# SageMaker Pipelines - Starting multi-tenant Pipelines (SaaS)

This notebook demonstrates starting SageMaker Pipelines in a software as a service (SaaS) model.

Here we will start tenant specific pipelines which we created in the previous **[00-DemoCreateTenantPipelines.ipynb](./00-DemoCreateTenantPipelines.ipynb)** notebook with tenant isolation implemented using [ABAC](https://docs.aws.amazon.com/IAM/latest/UserGuide/tutorial_attribute-based-access-control.html) role.
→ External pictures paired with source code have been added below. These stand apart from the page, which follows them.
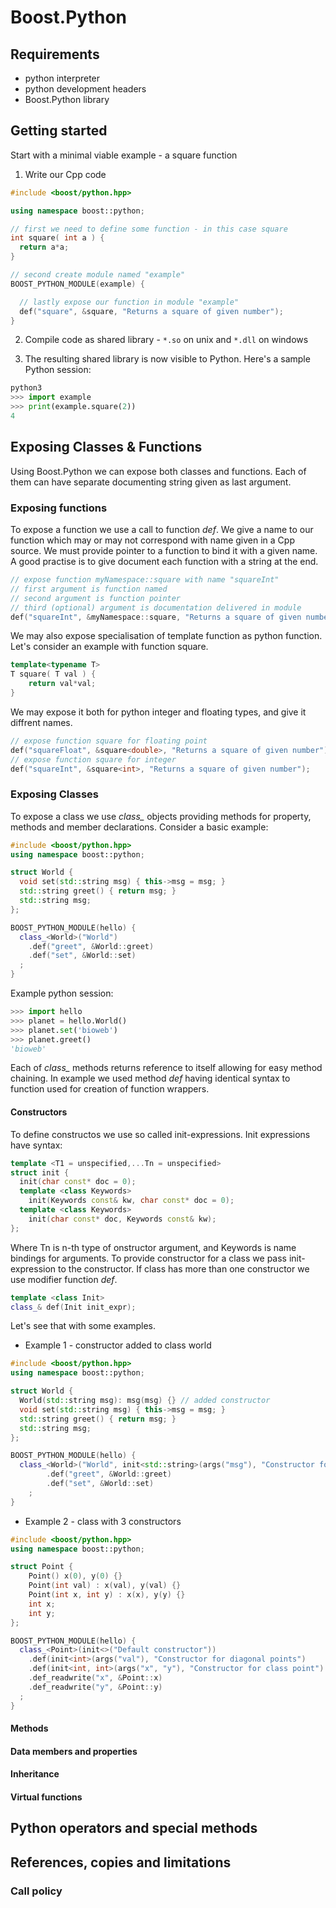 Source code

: # Boost.Python

## Requirements 

- python interpreter
- python development headers
- Boost.Python library

## Getting started

Start with a minimal viable example - a square function

1. Write our Cpp code

```cpp
#include <boost/python.hpp>

using namespace boost::python;

// first we need to define some function - in this case square
int square( int a ) {
  return a*a;
}

// second create module named "example"
BOOST_PYTHON_MODULE(example) {

  // lastly expose our function in module "example"
  def("square", &square, "Returns a square of given number");
}
```
	
2. Compile code as shared library - `*.so` on unix and `*.dll` on windows

3. The resulting shared library is now visible to Python. Here's a sample Python session:

```python
python3
>>> import example
>>> print(example.square(2))
4	
```
	
## Exposing Classes & Functions

Using Boost.Python we can expose both classes and functions.
Each of them can have separate documenting string given as last argument.

### Exposing functions

To expose a function we use a call to function *def*. 
We give a name to our function which may or may not correspond with name given in a Cpp source.
We must provide pointer to a function to bind it with a given name.
A good practise is to give document each function with a string at the end.

```cpp
// expose function myNamespace::square with name "squareInt"
// first argument is function named
// second argument is function pointer
// third (optional) argument is documentation delivered in module
def("squareInt", &myNamespace::square, "Returns a square of given number");
```
	
We may also expose specialisation of template function as python function.
Let's consider an example with function square.

```cpp
template<typename T>
T square( T val ) {
	return val*val;
}
```
	
We may expose it both for python integer and floating types, and give it diffrent names.

```cpp
// expose function square for floating point
def("squareFloat", &square<double>, "Returns a square of given number");
// expose function square for integer
def("squareInt", &square<int>, "Returns a square of given number");
```
	
### Exposing Classes

To expose a class we use *class_<Type>* objects providing methods for property, methods and member declarations.
Consider a basic example:

```cpp
#include <boost/python.hpp>
using namespace boost::python;

struct World {
  void set(std::string msg) { this->msg = msg; }
  std::string greet() { return msg; }
  std::string msg;
};

BOOST_PYTHON_MODULE(hello) {
  class_<World>("World")
    .def("greet", &World::greet)
    .def("set", &World::set)
  ;
}
```

Example python session:

```python
>>> import hello
>>> planet = hello.World()
>>> planet.set('bioweb')
>>> planet.greet()
'bioweb'
```

Each of *class_<Type>* methods returns reference to itself allowing for easy method chaining.
In example we used method *def* having identical syntax to function used for creation of function wrappers.

#### Constructors

To define constructos we use so called init-expressions.
Init expressions have syntax:

```cpp
template <T1 = unspecified,...Tn = unspecified>
struct init {
  init(char const* doc = 0);
  template <class Keywords>
	init(Keywords const& kw, char const* doc = 0);
  template <class Keywords>
	init(char const* doc, Keywords const& kw);
};
```

Where Tn is n-th type of onstructor argument, and Keywords is name bindings for arguments.
To provide constructor for a class we pass init-expression to the constructor.
If class has more than one constructor we use modifier function *def*.

```cpp
template <class Init>
class_& def(Init init_expr);
```

Let's see that with some examples.

- Example 1 - constructor added to class world
```cpp
#include <boost/python.hpp>
using namespace boost::python;

struct World {
  World(std::string msg): msg(msg) {} // added constructor
  void set(std::string msg) { this->msg = msg; }
  std::string greet() { return msg; }
  std::string msg;
};

BOOST_PYTHON_MODULE(hello) {
  class_<World>("World", init<std::string>(args("msg"), "Constructor for class World"))
        .def("greet", &World::greet)
        .def("set", &World::set)
    ;
}
```

- Example 2 - class with 3 constructors

```cpp
#include <boost/python.hpp>
using namespace boost::python;

struct Point {
	Point() x(0), y(0) {}
	Point(int val) : x(val), y(val) {}
	Point(int x, int y) : x(x), y(y) {}
	int x;
	int y;
};

BOOST_PYTHON_MODULE(hello) {
  class_<Point>(init<>("Default constructor"))
    .def(init<int>(args("val"), "Constructor for diagonal points")
    .def(init<int, int>(args("x", "y"), "Constructor for class point")
    .def_readwrite("x", &Point::x)
    .def_readwrite("y", &Point::y)
  ;
}
```

#### Methods



#### Data members and properties



#### Inheritance



#### Virtual functions



## Python operators and special methods



## References, copies and limitations



### Call policy



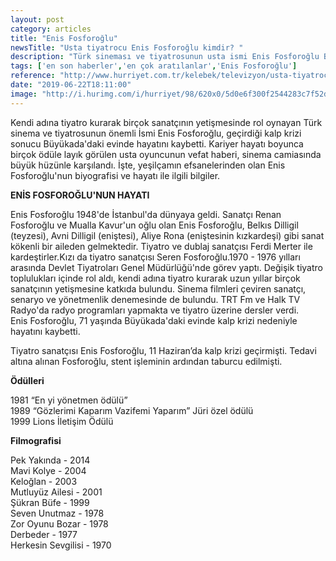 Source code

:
 ```yaml
---
layout: post
category: articles
title: "Enis Fosforoğlu"
newsTitle: "Usta tiyatrocu Enis Fosforoğlu kimdir? "
description: "Türk sineması ve tiyatrosunun usta ismi Enis Fosforoğlu Büyükada'daki evinde 71 yaşında yaşamını yitirdi. Enis Fosforoğlu'nun acı haberinin ardından, Fosforoğlu'nun biyografisi, merak edilip araştırılmaya başlandı. Usta sanatçı, birçok önemli projede yer aldı ve Türk sanatına önemli isimlerin yetiştirilmesi konusunda büyük katkı sağladı. Peki, Enis Fosforoğlu kimdir? İşte, Enis Fosforoğlu'nun hayatına ilişkin bazı bilgiler. "
tags: ['en son haberler','en çok aratılanlar','Enis Fosforoğlu']
reference: "http://www.hurriyet.com.tr/kelebek/televizyon/usta-tiyatrocu-enis-fosforoglu-kimdir-41252390"
date: "2019-06-22T18:11:00"
image: "http://i.hurimg.com/i/hurriyet/98/620x0/5d0e6f300f2544283c7f52da.jpg"
---
```


<p>Kendi adına tiyatro kurarak bir&ccedil;ok sanat&ccedil;ının yetişmesinde rol oynayan T&uuml;rk sinema ve tiyatrosunun &ouml;nemli İsmi Enis Fosforoğlu, ge&ccedil;irdiği kalp krizi sonucu B&uuml;y&uuml;kada'daki evinde hayatını kaybetti. Kariyer hayatı boyunca bir&ccedil;ok &ouml;d&uuml;le layık g&ouml;r&uuml;len usta oyuncunun vefat haberi, sinema camiasında b&uuml;y&uuml;k h&uuml;z&uuml;nle karşılandı. İşte, yeşil&ccedil;amın efsanelerinden olan Enis Fosforoğlu'nun biyografisi ve hayatı ile ilgili bilgiler.</p>
<p><strong>ENİS FOSFOROĞLU'NUN HAYATI</strong></p>
<p>Enis Fosforoğlu 1948'de İstanbul'da d&uuml;nyaya geldi. Sanat&ccedil;ı Renan Fosforoğlu ve Mualla Kavur'un oğlu olan Enis Fosforoğlu, Belkıs Dilligil (teyzesi), Avni Dilligil (eniştesi), Aliye Rona (eniştesinin kızkardeşi) gibi sanat k&ouml;kenli bir aileden gelmektedir. Tiyatro ve dublaj sanat&ccedil;ısı Ferdi Merter ile kardeştirler.Kızı da tiyatro sanat&ccedil;ısı Seren Fosforoğlu.1970 - 1976 yılları arasında Devlet Tiyatroları Genel M&uuml;d&uuml;rl&uuml;ğ&uuml;'nde g&ouml;rev yaptı. Değişik tiyatro toplulukları i&ccedil;inde rol aldı, kendi adına tiyatro kurarak uzun yıllar bir&ccedil;ok sanat&ccedil;ının yetişmesine katkıda bulundu. Sinema filmleri &ccedil;eviren sanat&ccedil;ı, senaryo ve y&ouml;netmenlik denemesinde de bulundu. TRT Fm ve Halk TV Radyo'da radyo programları yapmakta ve tiyatro &uuml;zerine dersler verdi. Enis&nbsp;Fosforoğlu, 71 yaşında B&uuml;y&uuml;kada'daki evinde kalp krizi nedeniyle hayatını kaybetti.&nbsp;</p>
<p>Tiyatro sanat&ccedil;ısı Enis Fosforoğlu, 11 Haziran&rsquo;da kalp krizi ge&ccedil;irmişti. Tedavi altına alınan Fosforoğlu, stent işleminin ardından taburcu edilmişti.</p>
<p><strong>&Ouml;d&uuml;lleri</strong></p>
<p>1981 &ldquo;En yi y&ouml;netmen &ouml;d&uuml;l&uuml;&rdquo;<br>1989 &ldquo;G&ouml;zlerimi Kaparım Vazifemi Yaparım&rdquo; J&uuml;ri &ouml;zel &ouml;d&uuml;l&uuml;<br>1999 Lions İletişim &Ouml;d&uuml;l&uuml;</p>
<p><strong>Filmografisi</strong></p>
<p>Pek Yakında - 2014<br>Mavi Kolye - 2004<br>Keloğlan - 2003<br>Mutluy&uuml;z Ailesi - 2001<br>Ş&uuml;kran B&uuml;fe - 1999<br>Seven Unutmaz - 1978<br>Zor Oyunu Bozar - 1978<br>Derbeder - 1977<br>Herkesin Sevgilisi - 1970</p> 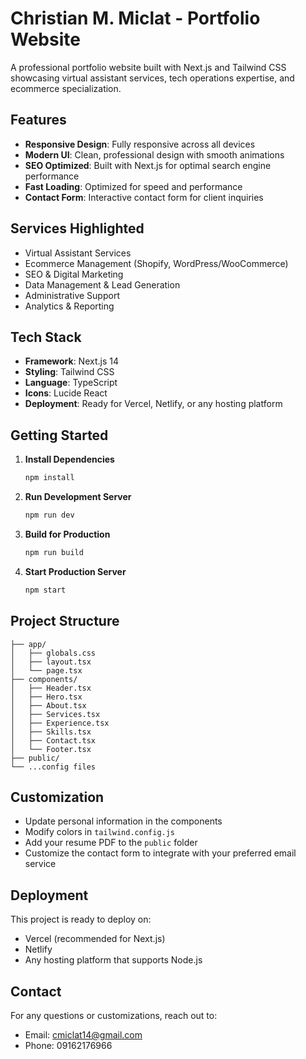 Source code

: # Christian M. Miclat - Portfolio Website

A professional portfolio website built with Next.js and Tailwind CSS showcasing virtual assistant services, tech operations expertise, and ecommerce specialization.

## Features

- **Responsive Design**: Fully responsive across all devices
- **Modern UI**: Clean, professional design with smooth animations
- **SEO Optimized**: Built with Next.js for optimal search engine performance
- **Fast Loading**: Optimized for speed and performance
- **Contact Form**: Interactive contact form for client inquiries

## Services Highlighted

- Virtual Assistant Services
- Ecommerce Management (Shopify, WordPress/WooCommerce)
- SEO & Digital Marketing
- Data Management & Lead Generation
- Administrative Support
- Analytics & Reporting

## Tech Stack

- **Framework**: Next.js 14
- **Styling**: Tailwind CSS
- **Language**: TypeScript
- **Icons**: Lucide React
- **Deployment**: Ready for Vercel, Netlify, or any hosting platform

## Getting Started

1. **Install Dependencies**
   ```bash
   npm install
   ```

2. **Run Development Server**
   ```bash
   npm run dev
   ```

3. **Build for Production**
   ```bash
   npm run build
   ```

4. **Start Production Server**
   ```bash
   npm start
   ```

## Project Structure

```
├── app/
│   ├── globals.css
│   ├── layout.tsx
│   └── page.tsx
├── components/
│   ├── Header.tsx
│   ├── Hero.tsx
│   ├── About.tsx
│   ├── Services.tsx
│   ├── Experience.tsx
│   ├── Skills.tsx
│   ├── Contact.tsx
│   └── Footer.tsx
├── public/
└── ...config files
```

## Customization

- Update personal information in the components
- Modify colors in `tailwind.config.js`
- Add your resume PDF to the `public` folder
- Customize the contact form to integrate with your preferred email service

## Deployment

This project is ready to deploy on:
- Vercel (recommended for Next.js)
- Netlify
- Any hosting platform that supports Node.js

## Contact

For any questions or customizations, reach out to:
- Email: cmiclat14@gmail.com
- Phone: 09162176966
This is accomplished using the name of the Pipeline(s). 

This notebook has been tested on SageMaker Studio using the `Data Science` kernel on an `ml.t3.medium`. 


Please make sure your execution role attached to your Studio user profile has `iam:CreatePolicy, iam:CreateRole, iam:AttachRolePolicy and SageMakerFullAccess` permissions/policy attached.

---

### Create ABAC role for starting tenant pipelines
In this section we create an IAM role (`DemoStartPipelineRole`) and policy which only allows a tenant to only start their specific Pipeline.

First we create a policy for the role that restricts starting to a Pipeline which is taged with the specific tenant (`aws:PrincipalTag/TenantID`). `aws:PrincipalTag/TenantID` will match the principal thats making the API call. I.e. when tenant1 makes StartPipeline API call  `aws:PrincipalTag/TenantID` will be of the value `tenant1` 

![saas-start-pipeline.png](attachment:a9ddd9b8-19a6-48c3-a1aa-2115b7560a7e.png)

In order to conform with the policy above we will need to assume the `DemoStartPipelineRole` and provide the session TenantID tag corresponding to the specific tenant. 

For this example, we are using the SageMaker Studo execution role to Assume `DemoStartPipelineRole`.  

![saas-start-pipeline-role.png](attachment:2b812516-5da8-4666-9483-85d4cfd58dc8.png)

In [38]:
import boto3
import json
import sagemaker.session

sts = boto3.client('sts')
iam = boto3.client('iam')
region = boto3.session.Session().region_name
account_id = sts.get_caller_identity()['Account']

sagemaker_exec_role=sagemaker.session.get_execution_role().split('/')[-1]

start_pipeline_policy_name="DemoStartPipelineExecutionPolicy"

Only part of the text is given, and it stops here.